The tit-for-tat remonstrations between Iran and the UK continue unabated. Yesterday, Iranian diplomats arrived home after their embassy in London was closed, which was in retaliation for the attacks on the UK's embassy in Tehran on Tuesday.
Britain has wisely stopped short of completely severing diplomatic ties, but has accused Tehran of direct complicity in the attack. "That sort of activity is only done with the acquiescence and the support of the state," Britain's ambassador to Iran, Dominick Chilcot, said on Friday. "And there were a number of reasons why, with the benefit of hindsight, this was a state-supported activity."
The allegation may be difficult to prove, although the reasons for prickly relations are not hard to fathom. Even as the diplomatic wrangling was going on last week, the European Union extended sanctions against Iran because of its nuclear programme and threatened crippling action against its oil industry.
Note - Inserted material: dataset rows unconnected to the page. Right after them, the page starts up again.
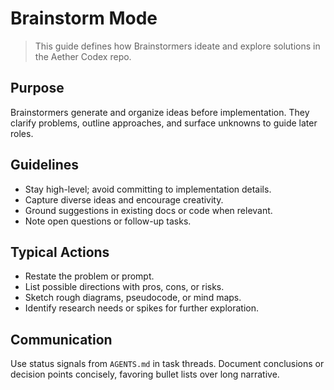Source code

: # Brainstorm Mode

> This guide defines how Brainstormers ideate and explore solutions in the Aether Codex repo.

## Purpose
Brainstormers generate and organize ideas before implementation. They clarify problems, outline approaches, and surface unknowns to guide later roles.

## Guidelines
- Stay high-level; avoid committing to implementation details.
- Capture diverse ideas and encourage creativity.
- Ground suggestions in existing docs or code when relevant.
- Note open questions or follow-up tasks.

## Typical Actions
- Restate the problem or prompt.
- List possible directions with pros, cons, or risks.
- Sketch rough diagrams, pseudocode, or mind maps.
- Identify research needs or spikes for further exploration.

## Communication
Use status signals from `AGENTS.md` in task threads.
Document conclusions or decision points concisely, favoring bullet lists over long narrative.
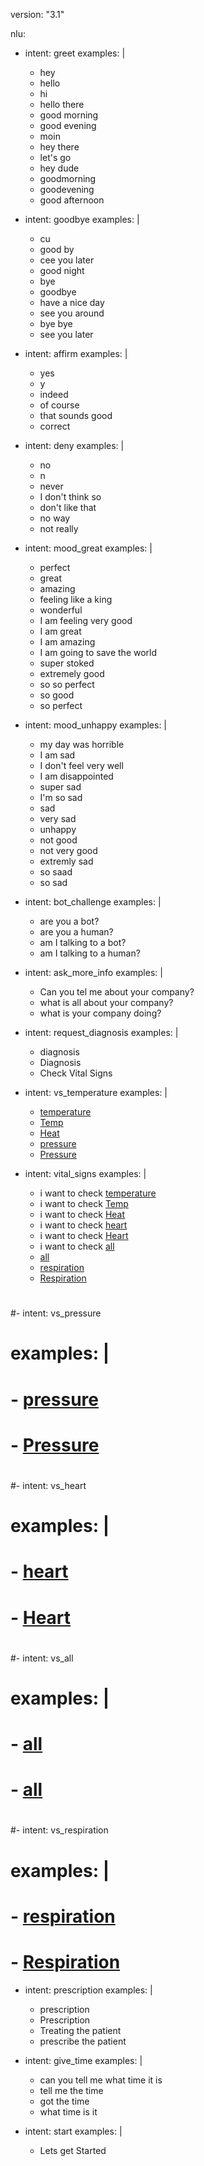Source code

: version: "3.1"

nlu:
- intent: greet
  examples: |
    - hey
    - hello
    - hi
    - hello there
    - good morning
    - good evening
    - moin
    - hey there
    - let's go
    - hey dude
    - goodmorning
    - goodevening
    - good afternoon

- intent: goodbye
  examples: |
    - cu
    - good by
    - cee you later
    - good night
    - bye
    - goodbye
    - have a nice day
    - see you around
    - bye bye
    - see you later

- intent: affirm
  examples: |
    - yes
    - y
    - indeed
    - of course
    - that sounds good
    - correct

- intent: deny
  examples: |
    - no
    - n
    - never
    - I don't think so
    - don't like that
    - no way
    - not really

- intent: mood_great
  examples: |
    - perfect
    - great
    - amazing
    - feeling like a king
    - wonderful
    - I am feeling very good
    - I am great
    - I am amazing
    - I am going to save the world
    - super stoked
    - extremely good
    - so so perfect
    - so good
    - so perfect

- intent: mood_unhappy
  examples: |
    - my day was horrible
    - I am sad
    - I don't feel very well
    - I am disappointed
    - super sad
    - I'm so sad
    - sad
    - very sad
    - unhappy
    - not good
    - not very good
    - extremly sad
    - so saad
    - so sad

- intent: bot_challenge
  examples: |
    - are you a bot?
    - are you a human?
    - am I talking to a bot?
    - am I talking to a human?

- intent: ask_more_info
  examples: |
    - Can you tel me about your company?
    - what is all about your company?
    - what is your company doing?



- intent: request_diagnosis
  examples: |
    - diagnosis
    - Diagnosis
    - Check Vital Signs

- intent: vs_temperature
  examples: |
    - [temperature](vital_sign)
    - [Temp](vital_sign)
    - [Heat](vital_sign)
    - [pressure](vital_sign)
    - [Pressure](vital_sign)


- intent: vital_signs
  examples: |
    - i want to check [temperature](vital_sign)
    - i want to check [Temp](vital_sign)
    - i want to check [Heat](vital_sign)
    - i want to check [heart](vital_sign)
    - i want to check [Heart](vital_sign)
    - i want to check [all](vital_sign)
    - [all](vital_sign)
    - [respiration](vital_sign)
    - [Respiration](vital_sign)
#
#- intent: vs_pressure
#  examples: |
#    - [pressure](vital_sign)
#    - [Pressure](vital_sign)
#
#- intent: vs_heart
#  examples: |
#    - [heart](vital_sign)
#    - [Heart](vital_sign)
#
#- intent: vs_all
#  examples: |
#    - [all](vital_sign)
#    - [all](vital_sign)
#
#- intent: vs_respiration
#  examples: |
#    - [respiration](vital_sign)
#    - [Respiration](vital_sign)

- intent: prescription
  examples: |
    - prescription
    - Prescription
    - Treating the patient
    - prescribe the patient



- intent: give_time
  examples: |
    - can you tell me what time it is
    - tell me the time
    - got the time
    - what time is it

- intent: start
  examples: |
    - Lets get Started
Whether the embassy attack was sponsored by the government or the Revolutionary Guard is almost immaterial. Tehran has a responsibility for the security of diplomatic missions on its soil. Its failure to protect the British mission is a grim reminder of the 444-day siege of the US embassy starting in 1979 that greatly contributed to decades of hostile relations.
This incident is certain to increase Iran's isolation in the international community, and not just with Britain. France, Germany, Italy and the Netherlands have also withdrawn their envoys in protest.
The recent attacks on embassies in Syria - including the UAE's mission - showed how counterproductive mob actions are to mature foreign policy. It has been a sure-fire way to rapidly lose support, not to mention lose credibility. The Assad regime now stands almost alone; even Iran's remaining friends (Russia comes to mind) will be put off by this diplomatic breach.
Above all, letting Iran's extremist elements, often represented by the Basij militia, run rampant undermines any hope of a peaceful diplomatic solution. In these trying times, and with the perceived threat of Iran's nuclear programme, belligerent posturing is a threat to all parties involved. What Tehran's present leaders seem to fail to understand is that deepening isolation and worsening ties harm their own people more than others.